Eleanor Roosevelt is truly a paragon of greatness.
Source:
http://www.whitehouse.gov/history/firstladies/ar32.html A shy, awkward child,
starved for recognition and love, Eleanor Roosevelt grew into a woman with great
sensitivity to the underprivileged of all creeds, races, and nations. Her
constant work to improve their lot made her one of the most loved--and for some
years one of the most reviled--women of her generation.
She was born in
New York City on October 11, 1884, daughter of lovely Anna Hall and Elliott
Roosevelt, younger brother of Theodore. When her mother died in 1892, the
children went to live with Grandmother Hall; her adored father died only two
years later. Attending a distinguished school in England gave her, at 15, her
first chance to develop self-confidence among other girls.
Tall, slender,
graceful of figure but apprehensive at the thought of being a wallflower, she
returned for a debut that she dreaded. In her circle of friends was a distant
cousin, handsome young Franklin Delano Roosevelt. They became engaged in 1903
and were married in 1905, with her uncle the President giving the bride away.

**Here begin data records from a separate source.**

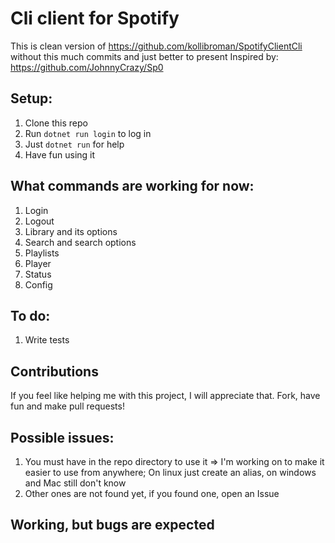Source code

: # Cli client for Spotify 

This is clean version of https://github.com/kollibroman/SpotifyClientCli without this much commits and just better to present 
Inspired by: https://github.com/JohnnyCrazy/Sp0
## Setup:
  1. Clone this repo
  2. Run `dotnet run login` to log in
  3. Just `dotnet run` for help
  4. Have fun using it

## What commands are working for now:
  1. Login
  2. Logout 
  3. Library and its options
  4. Search and search options
  5. Playlists
  6. Player
  7. Status
  8. Config

## To do:
  1. Write tests

## Contributions
If you feel like helping me with this project, I will appreciate that. Fork, have fun and make pull requests!

## Possible issues:
  1. You must have in the repo directory to use it => I'm working on to make it easier to use from anywhere; On linux just create an alias, on windows and Mac still don't know
  2. Other ones are not found yet, if you found one, open an Issue 
## Working, but bugs are expected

Within eleven years Eleanor bore six children; one son died in infancy. "I
suppose I was fitting pretty well into the pattern of a fairly conventional,
quiet, young society matron," she wrote later in her autobiography.
In
Albany, where Franklin served in the state Senate from 1910 to 1913, Eleanor
started her long career as political helpmate. She gained a knowledge of
Washington and its ways while he served as Assistant Secretary of the Navy. When
he was stricken with poliomyelitis in 1921, she tended him devotedly. She became
active in the women's division of the State Democratic Committee to keep his
interest in politics alive. From his successful campaign for governor in 1928 to
the day of his death, she dedicated her life to his purposes. She became eyes
and ears for him, a trusted and tireless reporter.
When Mrs. Roosevelt
came to the White House in 1933, she understood social conditions better than
any of her predecessors and she transformed the role of First Lady accordingly.

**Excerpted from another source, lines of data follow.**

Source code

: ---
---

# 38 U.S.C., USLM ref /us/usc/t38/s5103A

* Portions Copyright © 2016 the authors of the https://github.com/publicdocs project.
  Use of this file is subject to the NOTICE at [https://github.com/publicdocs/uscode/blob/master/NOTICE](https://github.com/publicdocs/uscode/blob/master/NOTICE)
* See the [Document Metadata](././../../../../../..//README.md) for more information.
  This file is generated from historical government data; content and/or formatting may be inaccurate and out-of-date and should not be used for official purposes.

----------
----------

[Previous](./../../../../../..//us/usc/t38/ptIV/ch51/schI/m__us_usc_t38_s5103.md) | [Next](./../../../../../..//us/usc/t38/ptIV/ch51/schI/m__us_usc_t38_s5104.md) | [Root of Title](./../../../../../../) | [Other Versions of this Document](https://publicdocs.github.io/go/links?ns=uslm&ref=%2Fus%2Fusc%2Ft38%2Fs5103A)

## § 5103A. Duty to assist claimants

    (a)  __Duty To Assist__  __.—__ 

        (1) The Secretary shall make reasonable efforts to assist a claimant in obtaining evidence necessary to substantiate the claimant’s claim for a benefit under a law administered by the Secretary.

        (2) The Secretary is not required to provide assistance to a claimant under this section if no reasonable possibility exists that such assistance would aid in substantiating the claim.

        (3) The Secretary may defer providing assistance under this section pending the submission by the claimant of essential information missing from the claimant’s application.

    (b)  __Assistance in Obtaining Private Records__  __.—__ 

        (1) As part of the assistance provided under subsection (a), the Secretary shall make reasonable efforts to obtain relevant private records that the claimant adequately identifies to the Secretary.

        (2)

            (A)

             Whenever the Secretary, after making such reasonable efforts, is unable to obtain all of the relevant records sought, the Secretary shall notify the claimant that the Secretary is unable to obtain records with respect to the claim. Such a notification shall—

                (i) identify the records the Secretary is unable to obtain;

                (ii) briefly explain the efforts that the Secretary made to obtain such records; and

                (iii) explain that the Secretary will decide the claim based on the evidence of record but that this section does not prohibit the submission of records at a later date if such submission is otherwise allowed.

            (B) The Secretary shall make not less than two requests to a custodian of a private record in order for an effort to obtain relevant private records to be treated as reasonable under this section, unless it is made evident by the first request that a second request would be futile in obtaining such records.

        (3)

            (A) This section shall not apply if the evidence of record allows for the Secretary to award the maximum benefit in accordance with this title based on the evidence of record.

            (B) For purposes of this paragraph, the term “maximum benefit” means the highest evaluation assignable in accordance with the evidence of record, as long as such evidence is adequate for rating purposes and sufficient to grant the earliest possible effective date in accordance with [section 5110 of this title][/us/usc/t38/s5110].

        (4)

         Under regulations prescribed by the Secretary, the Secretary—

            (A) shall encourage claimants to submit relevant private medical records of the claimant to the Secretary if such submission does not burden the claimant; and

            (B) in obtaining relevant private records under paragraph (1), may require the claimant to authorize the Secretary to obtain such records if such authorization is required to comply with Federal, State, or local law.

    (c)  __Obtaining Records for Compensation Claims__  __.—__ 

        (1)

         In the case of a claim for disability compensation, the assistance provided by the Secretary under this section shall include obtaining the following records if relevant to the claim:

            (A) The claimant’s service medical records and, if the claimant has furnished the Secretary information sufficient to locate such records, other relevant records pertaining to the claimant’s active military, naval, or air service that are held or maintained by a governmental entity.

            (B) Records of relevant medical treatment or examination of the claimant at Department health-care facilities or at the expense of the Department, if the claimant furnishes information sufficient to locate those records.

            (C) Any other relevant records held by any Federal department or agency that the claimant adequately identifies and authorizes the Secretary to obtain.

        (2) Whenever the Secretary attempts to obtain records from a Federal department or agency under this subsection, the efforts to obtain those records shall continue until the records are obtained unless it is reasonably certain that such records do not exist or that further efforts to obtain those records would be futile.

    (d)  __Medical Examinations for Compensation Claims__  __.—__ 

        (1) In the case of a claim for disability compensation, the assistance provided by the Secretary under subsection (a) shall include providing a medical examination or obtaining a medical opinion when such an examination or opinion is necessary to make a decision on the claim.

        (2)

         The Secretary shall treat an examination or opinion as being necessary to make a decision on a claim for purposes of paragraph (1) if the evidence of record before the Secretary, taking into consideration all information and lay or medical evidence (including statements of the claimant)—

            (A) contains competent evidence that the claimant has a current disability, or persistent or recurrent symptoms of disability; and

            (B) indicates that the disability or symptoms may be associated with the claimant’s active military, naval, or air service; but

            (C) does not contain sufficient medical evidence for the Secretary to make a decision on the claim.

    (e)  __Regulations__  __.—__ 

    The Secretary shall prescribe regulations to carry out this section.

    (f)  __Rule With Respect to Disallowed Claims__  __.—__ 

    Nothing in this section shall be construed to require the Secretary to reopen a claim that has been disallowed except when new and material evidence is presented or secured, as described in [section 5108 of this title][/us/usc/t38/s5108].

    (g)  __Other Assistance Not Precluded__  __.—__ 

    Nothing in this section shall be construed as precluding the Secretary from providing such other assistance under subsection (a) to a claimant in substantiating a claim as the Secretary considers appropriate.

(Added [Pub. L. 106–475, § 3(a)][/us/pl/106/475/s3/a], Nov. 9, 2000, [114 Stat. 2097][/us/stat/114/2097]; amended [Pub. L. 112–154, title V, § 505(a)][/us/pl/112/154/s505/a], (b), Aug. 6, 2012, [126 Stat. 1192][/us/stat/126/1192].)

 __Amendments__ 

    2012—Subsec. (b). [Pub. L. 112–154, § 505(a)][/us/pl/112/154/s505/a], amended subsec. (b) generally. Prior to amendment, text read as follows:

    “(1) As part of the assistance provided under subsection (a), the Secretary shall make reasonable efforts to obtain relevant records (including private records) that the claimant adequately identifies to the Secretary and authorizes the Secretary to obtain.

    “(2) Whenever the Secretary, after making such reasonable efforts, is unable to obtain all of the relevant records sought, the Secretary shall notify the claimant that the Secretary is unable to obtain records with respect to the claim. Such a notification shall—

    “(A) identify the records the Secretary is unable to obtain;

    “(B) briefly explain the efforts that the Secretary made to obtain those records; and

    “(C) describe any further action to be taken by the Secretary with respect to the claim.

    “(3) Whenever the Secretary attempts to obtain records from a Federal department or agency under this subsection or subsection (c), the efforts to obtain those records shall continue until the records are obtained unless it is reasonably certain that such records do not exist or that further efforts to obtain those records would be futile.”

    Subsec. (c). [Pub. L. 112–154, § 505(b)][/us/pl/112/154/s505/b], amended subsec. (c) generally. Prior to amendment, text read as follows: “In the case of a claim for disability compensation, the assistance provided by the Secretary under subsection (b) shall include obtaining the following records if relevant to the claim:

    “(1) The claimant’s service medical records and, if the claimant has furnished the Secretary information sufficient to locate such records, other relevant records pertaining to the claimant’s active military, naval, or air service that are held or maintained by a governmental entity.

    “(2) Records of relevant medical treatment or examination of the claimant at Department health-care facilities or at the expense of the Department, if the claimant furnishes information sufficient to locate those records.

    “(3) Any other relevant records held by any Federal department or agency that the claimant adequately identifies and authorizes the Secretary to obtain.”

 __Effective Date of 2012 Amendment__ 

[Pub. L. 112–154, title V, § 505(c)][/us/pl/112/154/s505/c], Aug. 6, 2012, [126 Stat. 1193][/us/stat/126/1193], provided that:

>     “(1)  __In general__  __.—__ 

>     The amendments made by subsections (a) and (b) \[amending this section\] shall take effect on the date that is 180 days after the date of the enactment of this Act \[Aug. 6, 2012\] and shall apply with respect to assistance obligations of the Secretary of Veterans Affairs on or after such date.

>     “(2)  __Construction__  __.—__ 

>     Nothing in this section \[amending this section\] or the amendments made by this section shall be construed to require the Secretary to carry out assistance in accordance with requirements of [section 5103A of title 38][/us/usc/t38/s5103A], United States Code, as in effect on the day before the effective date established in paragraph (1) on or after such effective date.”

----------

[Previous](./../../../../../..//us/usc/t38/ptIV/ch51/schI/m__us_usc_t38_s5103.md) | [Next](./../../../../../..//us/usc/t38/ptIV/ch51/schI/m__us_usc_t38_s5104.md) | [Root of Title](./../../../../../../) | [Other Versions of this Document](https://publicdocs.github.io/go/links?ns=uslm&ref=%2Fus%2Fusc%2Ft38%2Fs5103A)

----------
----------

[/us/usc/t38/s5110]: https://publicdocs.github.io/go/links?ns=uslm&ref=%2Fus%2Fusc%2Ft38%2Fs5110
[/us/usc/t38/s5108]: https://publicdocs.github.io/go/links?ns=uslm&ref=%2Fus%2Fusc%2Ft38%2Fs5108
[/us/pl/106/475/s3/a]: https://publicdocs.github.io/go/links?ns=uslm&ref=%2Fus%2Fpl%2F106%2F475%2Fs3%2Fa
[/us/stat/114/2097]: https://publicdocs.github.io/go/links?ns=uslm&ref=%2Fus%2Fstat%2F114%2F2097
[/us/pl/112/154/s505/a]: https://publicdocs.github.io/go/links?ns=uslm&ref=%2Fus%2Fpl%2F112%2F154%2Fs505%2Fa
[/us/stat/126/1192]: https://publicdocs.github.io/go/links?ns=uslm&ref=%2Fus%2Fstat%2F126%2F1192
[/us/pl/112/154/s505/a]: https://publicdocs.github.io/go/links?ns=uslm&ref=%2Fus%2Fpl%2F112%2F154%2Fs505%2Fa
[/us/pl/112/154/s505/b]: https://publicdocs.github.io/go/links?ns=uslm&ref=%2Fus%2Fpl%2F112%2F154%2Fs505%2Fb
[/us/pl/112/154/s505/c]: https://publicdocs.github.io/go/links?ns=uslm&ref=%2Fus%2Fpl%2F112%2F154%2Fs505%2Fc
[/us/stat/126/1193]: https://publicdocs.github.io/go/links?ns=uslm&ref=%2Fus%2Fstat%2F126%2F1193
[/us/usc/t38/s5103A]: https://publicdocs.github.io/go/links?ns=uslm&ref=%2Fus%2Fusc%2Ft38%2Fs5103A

She never shirked official entertaining; she greeted thousands with charming
friendliness. She also broke precedent to hold press conferences, travel to all
parts of the country, give lectures and radio broadcasts, and express her
opinions candidly in a daily syndicated newspaper column, "My Day."
This
made her a tempting target for political enemies but her integrity, her
graciousness, and her sincerity of purpose endeared her personally to many--from
heads of state to servicemen she visited abroad during World War II. As she had
written wistfully at 14: "...no matter how plain a woman may be if truth &
loyalty are stamped upon her face all will be attracted to her...."
After
the President's death in 1945 she returned to a cottage at his Hyde Park estate;
she told reporters: "the story is over." Within a year, however, she began her
service as American spokesman in the United Nations. She continued a vigorous
career until her strength began to wane in 1962. She died in New York City that
November, and was buried at Hyde Park beside her husband.
http://www.time.com/time/time100/leaders/profile/eleanor.html When Eleanor
Roosevelt journeyed to New York City a week after her husband's funeral in April
1945, a cluster of reporters were waiting at the door of her Washington Square
apartment. "The story is over," she said simply, assuming that her words and
opinions would no longer be of interest once her husband was dead and she was no
longer First Lady. She could not have been more mistaken. As the years have
passed, Eleanor Roosevelt's influence and stature have continued to grow. Today
she remains a powerful inspiration to leaders in both the civil rights and
women's movements.
Eleanor shattered the ceremonial mold in which the
role of the First Lady had traditionally been fashioned, and reshaped it around
her own skills and her deep commitment to social reform. She gave a voice to
people who did not have access to power. She was the first woman to speak in
front of a national convention, to write a syndicated column, to earn money as a
lecturer, to be a radio commentator and to hold regular press conferences.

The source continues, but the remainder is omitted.